母親(蛮族)は銀色の缶ビールで徳を積む
「ずいぶん美人を連れてきたわね。誰なの、それ」
「俺にも分からん。メイド服着てるから、そういう店の人なのかも」
夜のリビング。
雑にメガネをかけて、大きなため息をついている、何だかくたびれた様子の母親と、背筋をピンと伸ばしながら隣に座っているメイド。
「識。あんた未成年なのに、そんなお店に出入りしてるの?」
「こないだもお父さんのポケットから、そういう店の名刺が出てきたばかりなのに……」
「しとらんわ! するわけねぇだろ!」
(そして父親の残念な秘密も知ってしまった)
「麦茶でいいかしら? すぐに識が入れてくれるわよ」
「俺かよ。別にいいけどさ……」
しぶしぶ麦茶を入れる。来客用のグラスに注がれていく茶色の液体を眺めながら、リビングに広がる非日常な光景に頭を抱えていた。

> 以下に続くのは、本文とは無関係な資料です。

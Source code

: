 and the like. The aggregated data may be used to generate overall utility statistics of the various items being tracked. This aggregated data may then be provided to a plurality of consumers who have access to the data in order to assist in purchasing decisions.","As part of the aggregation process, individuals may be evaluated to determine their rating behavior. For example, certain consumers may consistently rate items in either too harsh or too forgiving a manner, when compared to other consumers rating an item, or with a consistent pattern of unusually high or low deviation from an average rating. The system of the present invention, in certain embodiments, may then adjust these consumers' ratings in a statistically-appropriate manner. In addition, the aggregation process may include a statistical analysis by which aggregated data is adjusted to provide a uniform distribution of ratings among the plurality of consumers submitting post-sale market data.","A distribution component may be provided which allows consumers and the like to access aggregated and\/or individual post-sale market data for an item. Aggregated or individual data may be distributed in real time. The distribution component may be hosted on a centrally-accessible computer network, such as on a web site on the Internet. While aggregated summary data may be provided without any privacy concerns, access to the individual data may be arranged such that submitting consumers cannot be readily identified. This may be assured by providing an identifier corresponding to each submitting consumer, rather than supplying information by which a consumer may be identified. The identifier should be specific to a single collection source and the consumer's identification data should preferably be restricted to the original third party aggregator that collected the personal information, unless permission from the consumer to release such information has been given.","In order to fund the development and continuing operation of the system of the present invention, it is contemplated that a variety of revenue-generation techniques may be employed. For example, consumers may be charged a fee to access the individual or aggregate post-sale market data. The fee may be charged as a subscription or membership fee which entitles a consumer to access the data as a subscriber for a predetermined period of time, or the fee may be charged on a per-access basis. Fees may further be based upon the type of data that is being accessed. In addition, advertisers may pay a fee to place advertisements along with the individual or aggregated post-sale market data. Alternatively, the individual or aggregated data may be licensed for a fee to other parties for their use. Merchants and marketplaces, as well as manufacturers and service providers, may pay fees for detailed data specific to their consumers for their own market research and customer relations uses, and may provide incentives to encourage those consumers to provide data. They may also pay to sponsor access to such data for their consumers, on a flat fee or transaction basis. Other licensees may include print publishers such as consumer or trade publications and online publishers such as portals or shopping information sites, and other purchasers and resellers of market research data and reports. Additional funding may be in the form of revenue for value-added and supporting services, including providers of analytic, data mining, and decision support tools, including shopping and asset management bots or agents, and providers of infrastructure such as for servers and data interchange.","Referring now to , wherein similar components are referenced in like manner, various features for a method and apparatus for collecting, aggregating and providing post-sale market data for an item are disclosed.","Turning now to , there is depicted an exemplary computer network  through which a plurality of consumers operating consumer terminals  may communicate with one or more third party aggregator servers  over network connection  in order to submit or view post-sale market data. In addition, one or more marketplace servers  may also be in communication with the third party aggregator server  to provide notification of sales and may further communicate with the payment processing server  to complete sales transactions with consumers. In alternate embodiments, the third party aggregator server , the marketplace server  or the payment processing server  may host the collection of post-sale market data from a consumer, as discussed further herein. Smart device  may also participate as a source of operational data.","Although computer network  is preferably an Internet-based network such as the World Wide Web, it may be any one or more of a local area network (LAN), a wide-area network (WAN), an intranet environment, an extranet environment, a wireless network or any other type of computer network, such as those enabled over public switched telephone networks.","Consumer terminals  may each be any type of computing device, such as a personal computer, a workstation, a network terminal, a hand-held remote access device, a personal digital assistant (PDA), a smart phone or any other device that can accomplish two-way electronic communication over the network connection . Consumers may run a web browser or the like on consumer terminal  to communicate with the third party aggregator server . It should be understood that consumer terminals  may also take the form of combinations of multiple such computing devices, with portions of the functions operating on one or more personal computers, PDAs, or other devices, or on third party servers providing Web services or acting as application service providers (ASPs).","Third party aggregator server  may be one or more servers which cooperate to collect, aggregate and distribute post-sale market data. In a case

(冷静になってみると、めちゃくちゃ危ないことしてるよな)
「識〜。あたし疲れたからさ、別に何でもいいんだけど」
「良くねぇだろ! 俺だって困ってるんだよ!」
母親がダイニングテーブルに突っ伏していた。
「問題は起きた時に問題になるのよ。あんたのお父さんなんて、問題しか起こさないし」
「私の怒りのリソースは有限だから。怒るってほんとエネルギー使うの……」
「あっ、そうそう。今日も職場で田中のジジイが……」
(いかんぞ。これは仕事の愚痴が始まる)
「愚痴はいいよ! 未来の話をしようよ!」
「未来? あんたの未来なんてたかがしれてるじゃないの」
「息子への期待感がまるでねぇ!」
母親が手の甲でしっしっと追いやるような仕草をしてから、冷蔵庫の扉をガコッと開ける。
「まだあったわよね。ウルトラドライ」
「おいおい、あんまり飲みすぎるなよ」
「これよ、これ。これさえあればいいのよ」
銀の缶ビールをシュパっと開ける。そのままダイニングテーブルに戻ることすらなく、グビグビと飲み干してしまった。
「最高。まだあったかしら」
冬眠前のクマのように缶ビールを探す母。確かに肝臓と下っ腹に、効率よく脂肪を蓄えられそうだが。
(アルコールモンスター。ここまでの情報を総合すると、今日の母親の湿度は高め……)
「満足すれば、自然と退散する可能性が高い。しかし母親の肝臓には悪い」
「止めても無駄よ。あるだけ飲むんだから」
「飲むなよ! しかも来客の前でみっともない」
母親の腕を掴んで止めようとしたが、ゴリラのような力で剥がされる。
(この体格でなんて恐ろしい力だ。俺もガリガリだけど)
「別にいいでしょ。ここはウチなんだから」
「ねぇ、貴女も飲む?」
「いえ、私のことはお構いなく。家事はすべてやっておきますので」
「ごゆっくりお楽しみください。お母さま」
澄ましたような笑顔で、台所で戯れるバカ親子に微笑んでいた。これはまるで天女。
「良いじゃない、識! あんたあの子と今すぐ結婚しなさい」
母親が嬉しそうに肩を叩いてくる。酔っているからか、加減がされておらず、正直かなり痛い。
「いてぇよ! ありとあらゆる面からな!」
「あんただって面倒な家事から解放されるのよ。私だって解放されるわ」
「家事解放宣言だわ。余った時間で酒が飲めるぞ」
酒が飲める飲めるぞ、と母親が音頭を取り始めた。これは完全に酔っている。誰がどう見ても痴態だが、悲しいことに平常運転でもある。
(クソ面倒くせぇ……さらにめっちゃ酒くせぇ……)
「ちょうどメイド服着てるし。うちのお手伝いさんになったらいいと思う」
「部屋も自由に使っていいわよ。識と同じ部屋の方がいいかしら」
「い、良いわけないだろ! 何考えてんだ!」
酔いによる思考能力の低下が、無神経さを生んでいるのだと思いたい。うんうんと首を縦に振っている母親を見ながら、こっちは頭を抱えていた。
「ありがとうございます。今日からこの家でお世話になる、結と申します」
「お家のことはお任せください。天界で一通り学んでおりますので」
「天界で学んでるのか。それは凄いね」
「えっ、天界? ずいぶん変わった名前の学び舎だな……」
天界で学ぶ。彼女は修行でも積んだのだろうか。
「こっちも大概学んでるな」
シンクの上に銀の缶が無数に積まれている。すでにうちの母親も多くの徳を積んでいた。